## TASK OBJECTIVE
The records below need to be set down again exactly; their images stay out.
-------- DATA SUPPLIED --------
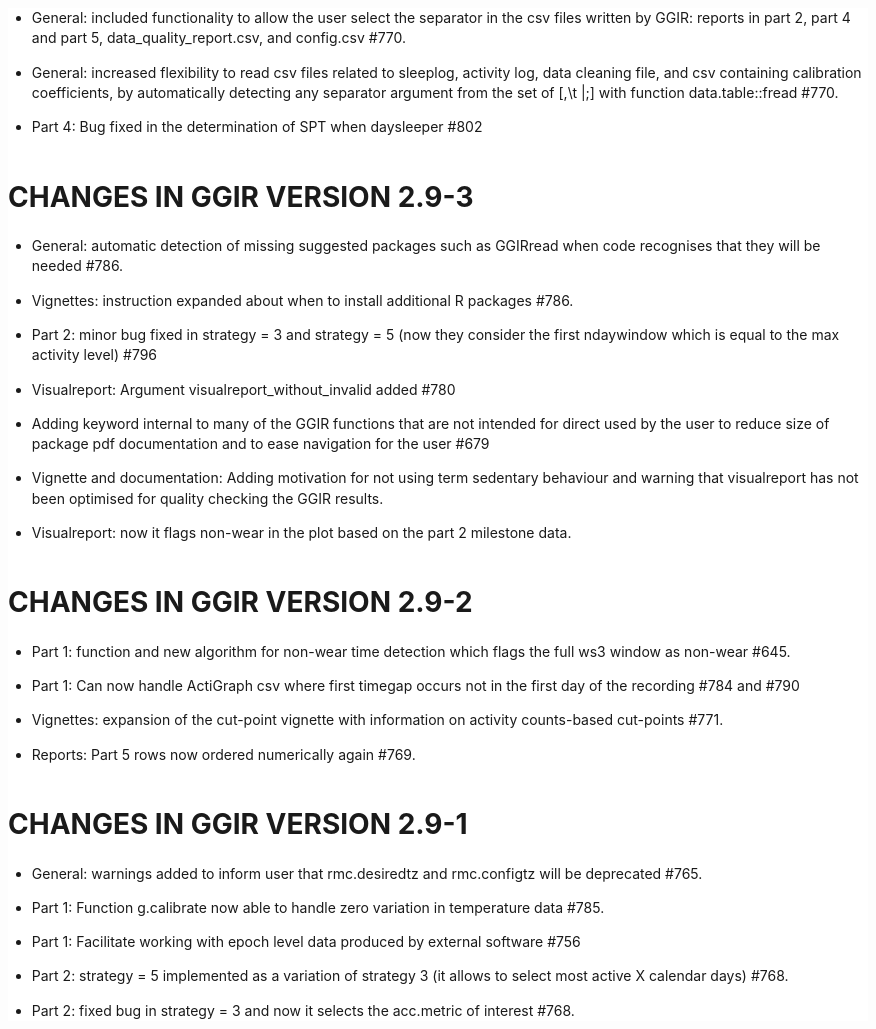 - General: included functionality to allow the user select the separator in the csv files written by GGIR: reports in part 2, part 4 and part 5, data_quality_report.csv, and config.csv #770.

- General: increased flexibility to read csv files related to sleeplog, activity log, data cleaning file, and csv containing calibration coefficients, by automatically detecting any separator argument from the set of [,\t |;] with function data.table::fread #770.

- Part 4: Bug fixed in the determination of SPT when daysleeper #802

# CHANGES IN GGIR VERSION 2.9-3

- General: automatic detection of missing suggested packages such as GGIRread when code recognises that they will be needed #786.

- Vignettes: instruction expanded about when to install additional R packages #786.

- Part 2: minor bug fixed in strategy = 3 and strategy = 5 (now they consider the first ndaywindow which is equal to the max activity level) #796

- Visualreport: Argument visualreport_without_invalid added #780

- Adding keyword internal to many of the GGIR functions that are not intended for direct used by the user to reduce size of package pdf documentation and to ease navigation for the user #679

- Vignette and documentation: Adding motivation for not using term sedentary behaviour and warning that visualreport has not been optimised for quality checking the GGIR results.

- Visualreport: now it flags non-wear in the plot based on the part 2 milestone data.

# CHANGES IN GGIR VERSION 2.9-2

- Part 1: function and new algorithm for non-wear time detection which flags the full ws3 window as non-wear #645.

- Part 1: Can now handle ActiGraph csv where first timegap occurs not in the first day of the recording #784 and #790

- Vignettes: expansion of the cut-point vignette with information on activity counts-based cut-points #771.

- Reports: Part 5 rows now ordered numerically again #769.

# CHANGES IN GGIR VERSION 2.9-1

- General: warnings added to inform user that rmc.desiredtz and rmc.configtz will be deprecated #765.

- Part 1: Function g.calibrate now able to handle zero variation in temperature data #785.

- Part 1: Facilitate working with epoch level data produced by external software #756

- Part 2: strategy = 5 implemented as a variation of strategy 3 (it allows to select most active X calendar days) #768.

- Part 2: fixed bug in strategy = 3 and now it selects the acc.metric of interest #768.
--------
## WRITTEN RESPONSE
 - General: included functionality to allow the user select the separator in the csv files written by GGIR: reports in part 2, part 4 and part 5, data_quality_report.csv, and config.csv #770.

- General: increased flexibility to read csv files related to sleeplog, activity log, data cleaning file, and csv containing calibration coefficients, by automatically detecting any separator argument from the set of [,\t |;] with function data.table::fread #770.

- Part 4: Bug fixed in the determination of SPT when daysleeper #802

# CHANGES IN GGIR VERSION 2.9-3

- General: automatic detection of missing suggested packages such as GGIRread when code recognises that they will be needed #786.

- Vignettes: instruction expanded about when to install additional R packages #786.

- Part 2: minor bug fixed in strategy = 3 and strategy = 5 (now they consider the first ndaywindow which is equal to the max activity level) #796

- Visualreport: Argument visualreport_without_invalid added #780

- Adding keyword internal to many of the GGIR functions that are not intended for direct used by the user to reduce size of package pdf documentation and to ease navigation for the user #679

- Vignette and documentation: Adding motivation for not using term sedentary behaviour and warning that visualreport has not been optimised for quality checking the GGIR results.

- Visualreport: now it flags non-wear in the plot based on the part 2 milestone data.

# CHANGES IN GGIR VERSION 2.9-2

- Part 1: function and new algorithm for non-wear time detection which flags the full ws3 window as non-wear #645.

- Part 1: Can now handle ActiGraph csv where first timegap occurs not in the first day of the recording #784 and #790

- Vignettes: expansion of the cut-point vignette with information on activity counts-based cut-points #771.

- Reports: Part 5 rows now ordered numerically again #769.

# CHANGES IN GGIR VERSION 2.9-1

- General: warnings added to inform user that rmc.desiredtz and rmc.configtz will be deprecated #765.

- Part 1: Function g.calibrate now able to handle zero variation in temperature data #785.

- Part 1: Facilitate working with epoch level data produced by external software #756

- Part 2: strategy = 5 implemented as a variation of strategy 3 (it allows to select most active X calendar days) #768.

- Part 2: fixed bug in strategy = 3 and now it selects the acc.metric of interest #768.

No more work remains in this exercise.